The Board held a discussion focusing on how Chapters are a vital link in the Wikimedia movement and are intended to be an important part of the movement's success. Continued conversations involved chapter professionalization and how chapters can grow into self-sustaining entities with their own staff to facilitate successful activities for the movement. Additional discussions were conducted regarding chapter fundraising and how revenue sharing between the chapters and the Foundation is necessary to continue to develop the movement of global Wikimedia projects. Discussions were held about how the Wikimedia Foundation can best support those chapters which want to begin hiring paid staff.

Committee Structure and Development

The Board of Trustees briefly created an Interim Governance Committee mandated to recommend appropriate Board committee structure, operating procedures, and board member effectiveness. The Board appointed Jan-Bart de Vreede, Matt Halprin and Ting Chen to the committee, and commissioned Sal Giambanco from the Omidyar Network to assist the committee. Michael Snow provided the committee with the following objectives to be completed before the July 8, 2010 Board of Trustees meeting.

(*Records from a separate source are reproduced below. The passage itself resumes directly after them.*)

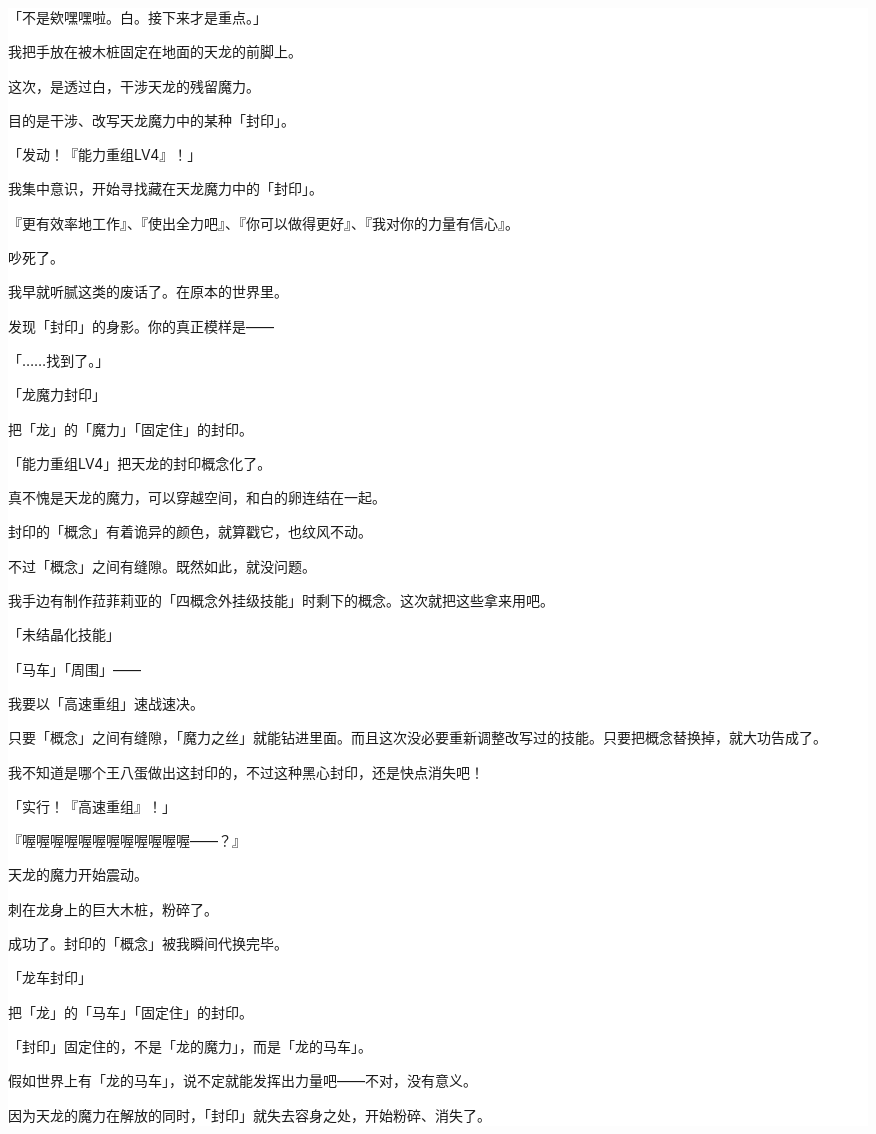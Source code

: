「不是欸嘿嘿啦。白。接下来才是重点。」

我把手放在被木桩固定在地面的天龙的前脚上。

这次，是透过白，干涉天龙的残留魔力。

目的是干涉、改写天龙魔力中的某种「封印」。

「发动！『能力重组LV4』！」

我集中意识，开始寻找藏在天龙魔力中的「封印」。

『更有效率地工作』、『使出全力吧』、『你可以做得更好』、『我对你的力量有信心』。

吵死了。

我早就听腻这类的废话了。在原本的世界里。

发现「封印」的身影。你的真正模样是——

「……找到了。」

「龙魔力封印」

把「龙」的「魔力」「固定住」的封印。

「能力重组LV4」把天龙的封印概念化了。

真不愧是天龙的魔力，可以穿越空间，和白的卵连结在一起。

封印的「概念」有着诡异的颜色，就算戳它，也纹风不动。

不过「概念」之间有缝隙。既然如此，就没问题。

我手边有制作菈菲莉亚的「四概念外挂级技能」时剩下的概念。这次就把这些拿来用吧。

「未结晶化技能」

「马车」「周围」——

我要以「高速重组」速战速决。

只要「概念」之间有缝隙，「魔力之丝」就能钻进里面。而且这次没必要重新调整改写过的技能。只要把概念替换掉，就大功告成了。

我不知道是哪个王八蛋做出这封印的，不过这种黑心封印，还是快点消失吧！

「实行！『高速重组』！」

『喔喔喔喔喔喔喔喔喔喔喔喔——？』

天龙的魔力开始震动。

刺在龙身上的巨大木桩，粉碎了。

成功了。封印的「概念」被我瞬间代换完毕。

「龙车封印」

把「龙」的「马车」「固定住」的封印。

「封印」固定住的，不是「龙的魔力」，而是「龙的马车」。

假如世界上有「龙的马车」，说不定就能发挥出力量吧——不对，没有意义。

因为天龙的魔力在解放的同时，「封印」就失去容身之处，开始粉碎、消失了。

The Interim Governance Committee will make recommendations addressing:

  • Appropriate committees for the Wikimedia Foundation Board of Trustees
  • Which (if any) current Board committees should be decommissioned
  • Which (if any) Board committees should be created
  • Mandates for all committees
  • The number of committee members, participant qualifications, and member selection process for each committee
  • Who should chair each committee
  • Board officers and officer selection process
  • Trustee term lengths and determine if changes are necessary
  • Meeting structure to include the number and length of in-person and IRC/telephone/video conferences per year

Executive Session

During each Board meeting, as general good practice, the Board stages an executive session. The Executive Director and her assistant are excused from executive session, and minutes are not kept.

Movement Roles

Arne Klempert provided the Board with a brief update on the status of his work on movement roles. He expressed positive outcomes from his discussion with chapters representatives at the Chapters Conference. Arne and Jan-Bart agreed to send the Board a detailed written statement regarding their work and recommendations for the movement roles project.